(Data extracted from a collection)
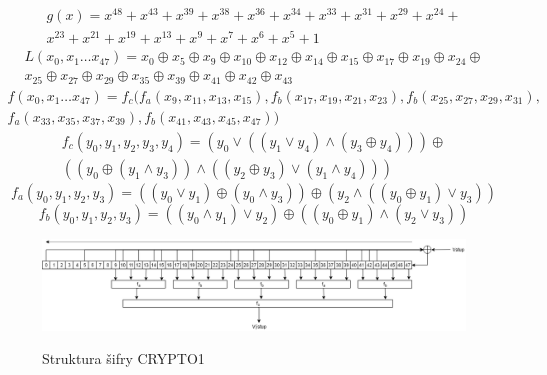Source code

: \begin{multline}
    \label{generatingPolynomial}
    g(x) = x^{48} + x^{43} + x^{39} + x^{38} + x^{36} + x^{34} + x^{33} + x^{31} + x^{29} + x^{24} + \\
     x^{23} + x^{21} + x^{19} + x^{13} + x^{9} + x^{7} + x^{6} + x^{5} + 1  %
\end{multline}
\begin{multline}
    \label{feedbackFunction}
    L(x_0, x_1 \dots x_{47}) = x_{0} \oplus x_{5} \oplus x_{9} \oplus x_{10} \oplus x_{12} \oplus x_{14} \oplus x_{15} \oplus x_{17} \oplus x_{19} \oplus x_{24} \oplus \\ 
    x_{25} \oplus x_{27} \oplus x_{29} \oplus x_{35} \oplus x_{39} \oplus x_{41} \oplus x_{42} \oplus x_{43}
\end{multline}
\begin{multline}
    \label{filterFunction}
    f(x_0, x_1 \dots x_{47}) = f_c(f_a(x_{9},x_{11},x_{13},x_{15}),
                               f_b(x_{17},x_{19},x_{21},x_{23}),
                               f_b(x_{25},x_{27},x_{29},x_{31}), \\
                               f_a(x_{33},x_{35},x_{37},x_{39}),
                               f_b(x_{41},x_{43},x_{45},x_{47}))
\end{multline}
\begin{multline}
    \label{filterFunctionC}
    f_c(y_0,y_1,y_2,y_3,y_4) = 
    (y_0 \lor ((y_1 \lor y_4) \land (y_3 \oplus y_4))) \oplus \\
    ((y_0 \oplus(y_1 \land y_3)) \land ((y_2 \oplus y_3) \lor (y_1\land y_4)))
\end{multline}
\begin{equation}
    \label{filterFunctionA}
    f_a(y_0,y_1,y_2,y_3) = 
    ((y_0 \lor y_1) \oplus (y_0 \land y_3)) \oplus (y_2 \land ((y_0 \oplus y_1) \lor y_3))
\end{equation}
\begin{equation}
    \label{filterFunctionB}
    f_b(y_0,y_1,y_2,y_3) = ((y_0 \land y_1) \lor y_2) \oplus ((y_0 \oplus y_1) \land (y_2 \lor y_3))
\end{equation}

\begin{figure}[ht]\centering
  \centering
  
  \includegraphics[width=\linewidth]{obrazky-figures/StrukturaSifry.png}\\[1pt]  
  \caption{Struktura šifry CRYPTO1\cite{Wirelessly_Pickpocketing}}    
  \label{obrazekStrukturaSifry}
\end{figure}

▸ **Goal of the exercise**
Please go line by line through the records above, copying each one that holds the string "land".

▸ **Task answer**
    (y_0 \lor ((y_1 \lor y_4) \land (y_3 \oplus y_4))) \oplus \\
    ((y_0 \oplus(y_1 \land y_3)) \land ((y_2 \oplus y_3) \lor (y_1\land y_4)))
    ((y_0 \lor y_1) \oplus (y_0 \land y_3)) \oplus (y_2 \land ((y_0 \oplus y_1) \lor y_3))
    f_b(y_0,y_1,y_2,y_3) = ((y_0 \land y_1) \lor y_2) \oplus ((y_0 \oplus y_1) \land (y_2 \lor y_3))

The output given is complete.